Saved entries
======

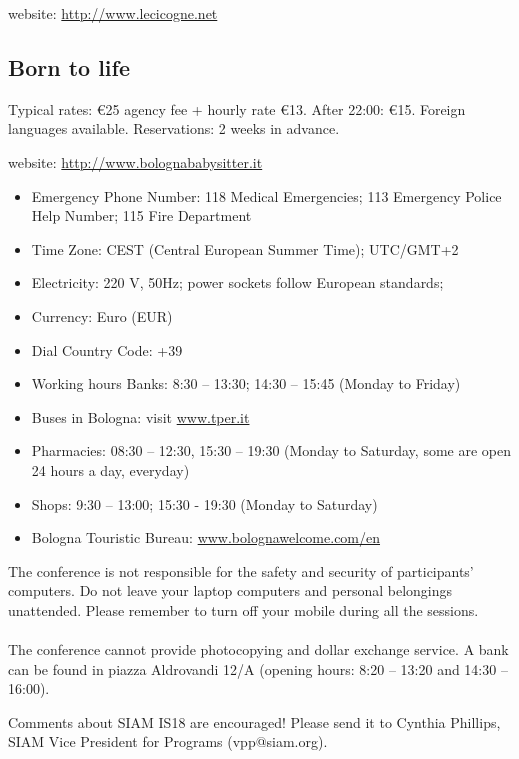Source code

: \smallskip\noindent website: \href{http://www.lecicogne.net}{http://www.lecicogne.net}

\subsection*{Born to life}
Typical rates: \euro 25 agency fee + hourly rate \euro 13. After 22:00: \euro 15. Foreign languages available. Reservations: 2 weeks in advance.

\smallskip\noindent website: \href{http://www.bolognababysitter.it}{http://www.bolognababysitter.it}


\begin{itemize}
  \item Emergency Phone Number: 118 Medical Emergencies; 113 Emergency Police Help Number; 115 Fire Department 
  \item Time Zone: CEST (Central European Summer Time); UTC/GMT+2
  \item Electricity: 220 V, 50Hz; power sockets follow European standards;
  \item Currency: Euro (EUR)
  \item Dial Country Code: +39
  \item Working hours Banks: 8:30 -- 13:30; 14:30 -- 15:45 (Monday to Friday) 
  \item Buses in Bologna: visit \href{https://www.tper.it/ }{www.tper.it}
  \item Pharmacies: 08:30 -- 12:30, 15:30 -- 19:30 (Monday to Saturday, some are open 24 hours a day, everyday) 
  \item Shops: 9:30 -- 13:00; 15:30 - 19:30 (Monday to Saturday) 
  \item Bologna Touristic Bureau: \href{https://www.bolognawelcome.com/en}{www.bolognawelcome.com/en}
\end{itemize}

The conference is not responsible for the safety and security of participants' computers. 
Do not leave your laptop computers and personal belongings unattended. 
Please remember to turn off your mobile during all the sessions.\\\\ 
The conference cannot provide photocopying and dollar exchange service. 
A bank can be found in piazza Aldrovandi 12/A (opening hours: 8:20 -- 13:20 and 14:30 -- 16:00).

Comments about SIAM IS18 are encouraged! Please send it to Cynthia Phillips, SIAM Vice President for Programs (vpp@siam.org).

======

All lines above from the one with "Typical rates: \euro" to the one with "Country Code: +39", inclusive, should be copied exactly, and no other lines.

Solution to the problem -
Typical rates: \euro 25 agency fee + hourly rate \euro 13. After 22:00: \euro 15. Foreign languages available. Reservations: 2 weeks in advance.

\smallskip\noindent website: \href{http://www.bolognababysitter.it}{http://www.bolognababysitter.it}


\begin{itemize}
  \item Emergency Phone Number: 118 Medical Emergencies; 113 Emergency Police Help Number; 115 Fire Department 
  \item Time Zone: CEST (Central European Summer Time); UTC/GMT+2
  \item Electricity: 220 V, 50Hz; power sockets follow European standards;
  \item Currency: Euro (EUR)
  \item Dial Country Code: +39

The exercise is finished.